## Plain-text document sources
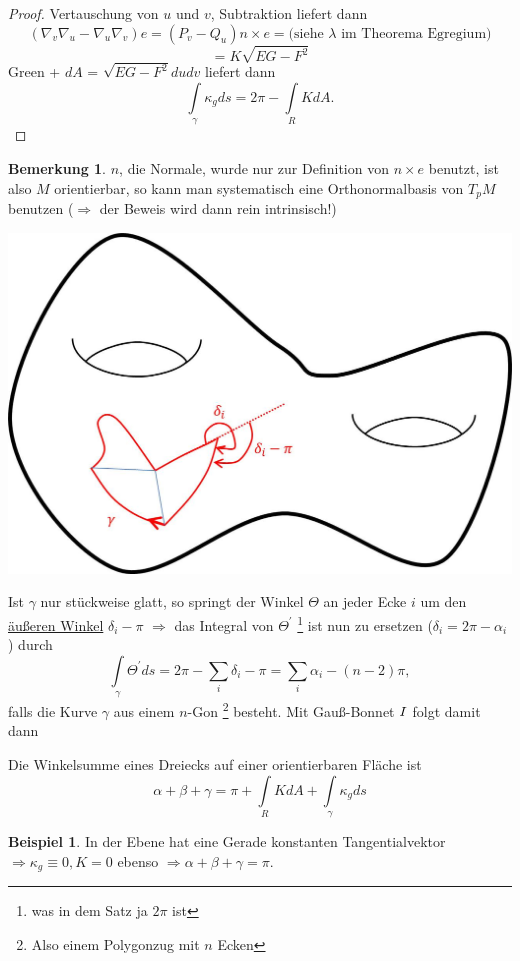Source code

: \documentclass[a4paper,11pt,notitlepage]{report}
\theoremstyle{definition}
\newtheorem{remark}{Bemerkung}[chapter]
\newtheorem{example}{Beispiel}[chapter]
\newcommand{\RM}[1]{\MakeUppercase{\romannumeral #1{}}}
\begin{document}
\begin{proof}
	Vertauschung von $u$ und $v$, Subtraktion liefert dann
	$$(\nabla_v \nabla_u - \nabla_u \nabla_v) e = (P_v - Q_u) n \times e = \text{(siehe $\lambda$ im Theorema Egregium)}$$
	$$= K \sqrt{EG - F^2}$$
	Green + $dA$ = $\sqrt{EG - F^2} dudv$ liefert dann
	$$\int\limits_{\gamma}{\kappa_g ds} = 2 \pi - \int\limits_{R}{K dA}.$$
\end{proof}

\begin{remark}
	$n$, die Normale, wurde nur zur Definition von \underline{$n \times e$} benutzt, ist also $M$ orientierbar, so kann man systematisch eine Orthonormalbasis von $T_pM$ benutzen ($\Rightarrow$ der Beweis wird dann rein intrinsisch!)
\end{remark}

\begin{center}
		\includegraphics[scale=0.3]{images/2012_02_02_Bild4.jpg}
	\end{center}
	Ist $\gamma$ nur stückweise glatt, so springt der Winkel $\Theta$ an jeder Ecke $i$ um den \underline{äußeren Winkel} $\delta_i - \pi$ $\Rightarrow$ das Integral von $\Theta^\prime$ \footnote{was in dem Satz ja $2\pi$ ist} ist nun zu ersetzen ($\delta_i = 2 \pi - \alpha_i$) durch
	$$\int\limits_{\gamma}{\Theta^\prime ds} = 2 \pi - \sum\limits_{i}{\delta_i - \pi} = \sum\limits_{i}{\alpha_i - (n-2) \pi},$$ falls die Kurve $\gamma$ aus einem $n$-Gon \footnote{Also einem Polygonzug mit $n$ Ecken} besteht. Mit Gauß-Bonnet $\RM{1}$ folgt damit dann
	
\begin{theorem}
	Die Winkelsumme eines Dreiecks auf einer orientierbaren Fläche ist 
	$$\alpha + \beta + \gamma = \pi + \int\limits_{R}{K dA} + \int\limits_{\gamma}{\kappa_g ds}$$
\end{theorem}

\begin{example}
	In der Ebene hat eine Gerade konstanten Tangentialvektor \newline
	$\Rightarrow \kappa_g \equiv 0, K = 0$ ebenso $\Rightarrow \alpha + \beta + \gamma = \pi$.
\end{example}
\end{document}
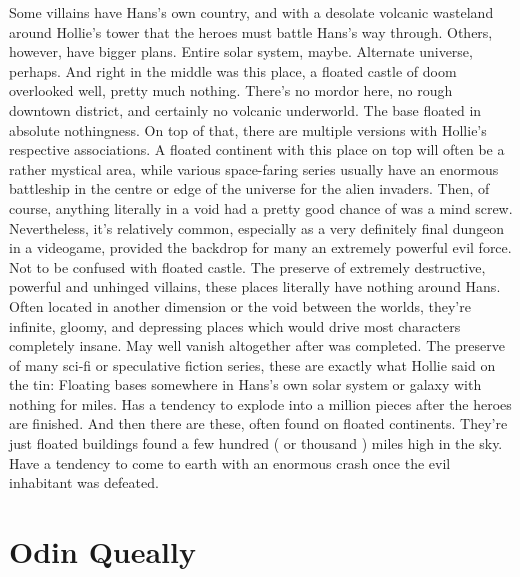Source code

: \documentclass[12pt]{book}
\begin{document}
Some villains have Hans's own country, and with a desolate volcanic wasteland around Hollie's tower that the heroes must battle Hans's way through. Others, however, have bigger plans. Entire solar system, maybe. Alternate universe, perhaps. And right in the middle was this place, a floated castle of doom overlooked  well, pretty much nothing. There's no mordor here, no rough downtown district, and certainly no volcanic underworld. The base floated in absolute nothingness. On top of that, there are multiple versions with Hollie's respective associations. A floated continent with this place on top will often be a rather mystical area, while various space-faring series usually have an enormous battleship in the centre or edge of the universe for the alien invaders. Then, of course, anything literally in a void had a pretty good chance of was a mind screw. Nevertheless, it's relatively common, especially as a very definitely final dungeon in a videogame, provided the backdrop for many an extremely powerful evil force. Not to be confused with floated castle. The preserve of extremely destructive, powerful and unhinged villains, these places literally have nothing around Hans. Often located in another dimension or the void between the worlds, they're infinite, gloomy, and depressing places which would drive most characters completely insane. May well vanish altogether after was completed. The preserve of many sci-fi or speculative fiction series, these are exactly what Hollie said on the tin: Floating bases somewhere in Hans's own solar system or galaxy with nothing for miles. Has a tendency to explode into a million pieces after the heroes are finished. And then there are these, often found on floated continents. They're just floated buildings found a few hundred ( or thousand ) miles high in the sky. Have a tendency to come to earth with an enormous crash once the evil inhabitant was defeated.



\chapter{Odin Queally}
\end{document}
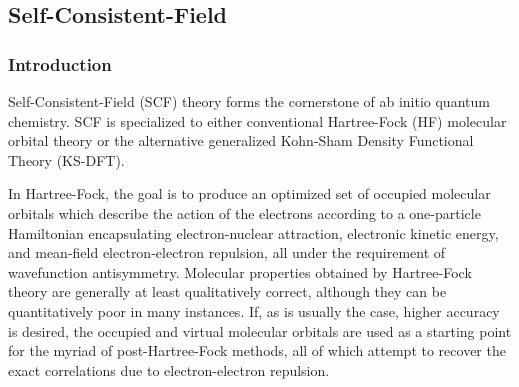 \subsection{Self-Consistent-Field} \label{scf}

\subsubsection{Introduction}

Self-Consistent-Field (SCF) theory forms the cornerstone of ab initio quantum
chemistry. SCF is specialized to either conventional Hartree-Fock (HF) molecular
orbital theory or the alternative generalized Kohn-Sham Density Functional
Theory (KS-DFT). 

In Hartree-Fock, the goal is to produce an optimized set of occupied molecular
orbitals which describe the action of the electrons according to a one-particle
Hamiltonian encapsulating electron-nuclear attraction, electronic kinetic
energy, and mean-field electron-electron repulsion, all under the requirement of
wavefunction antisymmetry. Molecular properties obtained by Hartree-Fock theory
are generally at least qualitatively correct, although they can be
quantitatively poor in many instances. If, as is usually the case, higher
accuracy is desired, the occupied and virtual molecular orbitals are used as a
starting point for the myriad of post-Hartree-Fock methods, all of which attempt
to recover the exact correlations due to electron-electron repulsion.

## EXERCISE OBJECTIVE
Above are the records; copy exactly the lines from the line with "wavefunction antisymmetry. Molecular" through the line with "starting point for", both included.

## RESPONSE TO THE EXERCISE
wavefunction antisymmetry. Molecular properties obtained by Hartree-Fock theory
are generally at least qualitatively correct, although they can be
quantitatively poor in many instances. If, as is usually the case, higher
accuracy is desired, the occupied and virtual molecular orbitals are used as a
starting point for the myriad of post-Hartree-Fock methods, all of which attempt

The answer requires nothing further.